Getting to know the man behind the man in (no) tights -- Ian Watson

(In which the blogger/writer/webmaster/exhausted one takes some time off from actual writing to chat with Ian Watson about his work, particularly his newest Robin Hood volume.)

Tell us a little about yourself and where readers can find out more about you and your work?

The three strangest things I’ve done this week are try to buy a college, conduct an archaeological survey on a 1790s Methodist chapel, and do an interview for an online pulp site.

The college bit comes from my day job, wherein I’m a freelance consultant project developer. I’m acquiring a great old estate for a client who wants to set up a multimedia centre of excellence and make movies! The site survey was with my daughter, who’s studying archaeology and classics; I was required to hold the other end of the ranging rods. My son stayed well clear. And the interview… well, here we are.

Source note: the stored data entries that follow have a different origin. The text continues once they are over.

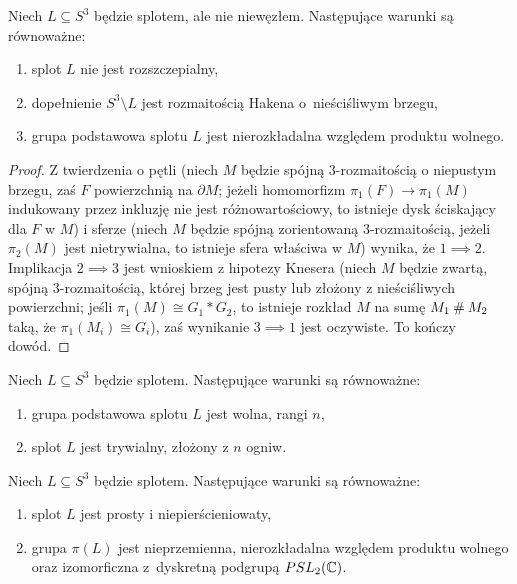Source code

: \begin{proposition}
    Niech $L \subseteq S^3$ będzie splotem, ale nie niewęzłem.
    Następujące warunki są równoważne:
    \begin{enumerate}
        \item splot $L$ nie jest rozszczepialny,
%
        \item dopełnienie $S^3 
        \setminus L$ jest rozmaitością Hakena o~nieściśliwym brzegu,
%
        \item grupa podstawowa splotu $L$ jest nierozkładalna względem produktu wolnego.
    \end{enumerate}
\end{proposition}

\begin{proof}
    Z twierdzenia o pętli (niech $M$ będzie spójną 3-rozmaitością o niepustym brzegu, zaś $F$ powierzchnią na $\partial M$; jeżeli homomorfizm $\pi_1(F) \to \pi_1(M)$ indukowany przez inkluzję nie jest różnowartościowy, to istnieje dysk ściskający dla $F$ w $M$) i sferze (niech $M$ będzie spójną zorientowaną 3-rozmaitością, jeżeli $\pi_2(M)$ jest nietrywialna, to istnieje sfera właściwa w $M$) wynika, że $1 \implies 2$.
    Implikacja $2 \implies 3$ jest wnioskiem z hipotezy Knesera (niech $M$ będzie zwartą, spójną 3-rozmaitością, której brzeg jest pusty lub złożony z nieściśliwych powierzchni; jeśli $\pi_1(M) \cong G_1 * G_2$, to istnieje rozkład $M$ na sumę $M_1 \mathbin{\#} M_2$ taką, że $\pi_1(M_i) \cong G_i$), zaś wynikanie $3 \implies 1$ jest oczywiste.
%
%
%
    To kończy dowód.
\end{proof}

\begin{corollary}
    Niech $L \subseteq S^3$ będzie splotem.
    Następujące warunki są równoważne:
    \begin{enumerate}
        \item grupa podstawowa splotu $L$ jest wolna, rangi $n$,
        \item splot $L$ jest trywialny, złożony z $n$ ogniw.
    \end{enumerate}
\end{corollary}

\begin{proposition}
    Niech $L \subseteq S^3$ będzie splotem.
    Następujące warunki są równoważne:
    \begin{enumerate}
        \item splot $L$ jest prosty i niepierścieniowaty,
        \item grupa $\pi(L)$ jest nieprzemienna, nierozkładalna względem produktu wolnego oraz izomorficzna z~dyskretną podgrupą $PSL_2(\mathbb C)$.
    \end{enumerate}
\end{proposition}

When I was nine I read my first issue of The Avengers comic, #4, “The Coming of Captain America”. It blew my mind, got me into comic collecting, and eventually led to my regular participation in an online Avengers message board. Some lengthy essays there got me invited onto a private Avengers mailing list. When a bunch of these “Jarvis-Heads” decided to publish a book of articles on the Avengers I contributed quite a bit to it. Assembled!, and its sequel Assembled 2!, and its eventual other sequel called… well guess, have raised quite a bit of money for charity and got me into print.

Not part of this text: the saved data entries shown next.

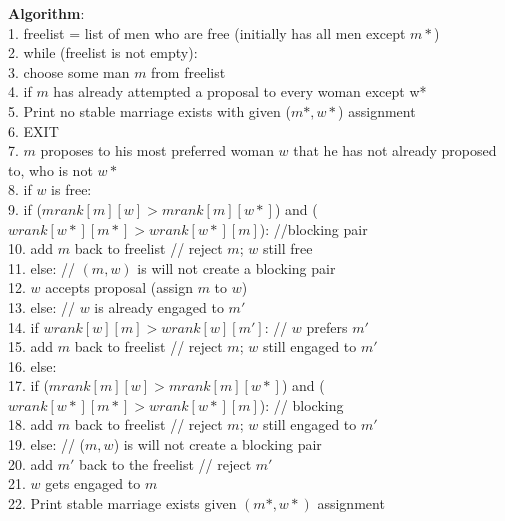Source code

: \documentclass[twoside]{article}
\begin{document}
\textbf{Algorithm}:\\
1. freelist = list of men who are free (initially has all men except $m*$) \\
2. while (freelist is not empty): \\
\hspace*{7mm} 3. choose some man $m$ from freelist \\
\hspace*{7mm} 4. if $m$ has already attempted a proposal to every woman except w* \\
\hspace*{14mm} 5. Print no stable marriage exists with given ($m*, w*$) assignment \\
\hspace*{14mm} 6. EXIT \\
\hspace*{7mm} 7. $m$ proposes to his most preferred woman $w$ that he has not already proposed to, who is not $w*$ \\
\hspace*{7mm} 8. if $w$ is free: \\
\hspace*{14mm} 9. if ($mrank[m][w] > mrank[m][w*]$) and ($wrank[w*][m*] > wrank[w*][m]$): //blocking pair \\
\hspace*{21mm} 10. add $m$ back to freelist // reject $m$; $w$ still free \\ 
\hspace*{14mm} 11. else: // $(m, w)$ is will not create a blocking pair \\
\hspace*{21mm} 12. $w$ accepts proposal (assign $m$ to $w$) \\ 
\hspace*{7mm} 13. else: // $w$ is already engaged to $m'$ \\
\hspace*{14mm} 14. if $wrank[w][m] > wrank[w][m']$: // $w$ prefers $m'$ \\
\hspace*{21mm} 15. add $m$ back to freelist // reject $m$; $w$ still engaged to $m'$ \\
\hspace*{14mm} 16. else: \\
\hspace*{21mm} 17. if ($mrank[m][w] > mrank[m][w*]$) and ($wrank[w*][m*] > wrank[w*][m]$): // blocking \\
\hspace*{28mm} 18. add $m$ back to freelist // reject $m$; $w$ still engaged to $m'$ \\ 
\hspace*{21mm} 19. else: // ($m, w$) is will not create a blocking pair \\
\hspace*{28mm} 20. add $m'$ back to the freelist // reject $m'$ \\ 
\hspace*{28mm} 21. $w$ gets engaged to $m$ \\
22. Print stable marriage exists given $(m*, w*)$ assignment \\
\end{document}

About that time I was at a garden party, talking about some material I was researching for an article on King Arthur. As the conversation progressed it became clear that what I really wanted wasn’t to do a thesis but to tell stories. The person I was talking to pointed it out quite strongly. So I came home and started writing fiction, and I’m still writing. This isn’t a very interesting answer - except the helpful garden party was at Buckingham Palace.

When Van Plexico of White Rocket Books decided to do a “guest writer” volume of his successful Sentinels superhero series I was invited to contribute a short story to Alternate Visions; so I did. That got me recommended to Ron Fortier of Airship 27 as an author for Cornerstone’s Sherlock Holmes: Consulting Detective series, primarily because I could write fast for an approaching print deadline I suspect. That series proved pretty popular, spawning two more volumes so far and a fourth next year. One of my stories in volume 2 got nominated for the Pulp Ark “Best Short Story 2010” award and actually won the Pulp Factory “Best Short Story” award.

That Avengers mailing list I mentioned also spawned an idea for a Solomon Cain-type story. It got kibitzed with some pretty high-powered creative types to make it into something original with its own voice – that’s why Kurt Busiek wrote the introduction to the book we eventually produced, Gideon Cain: Demon Hunter. My story in that got nominated for a couple of awards too.


Most recently I’ve also been a part of the Blackthorn: Thunder on Mars SF anthology, having fun with the idea of a 21st century soldier who wakes up on far-future Mars and leads the resistance to the tyrants who control it. The book’s style was pitched as Edgar Rice Burroughs meets Jack Kirby. Who could resist that?

So if it wasn’t for the Avengers I wouldn’t be here answering these questions. If it wasn’t for a personage eating cucumber sandwiches I wouldn’t be writing stories for publication. If Van Plexico, Ron Fortier, and a bunch of other people who are far too creative for their own good weren’t so damned persuasive I’d have a little free time.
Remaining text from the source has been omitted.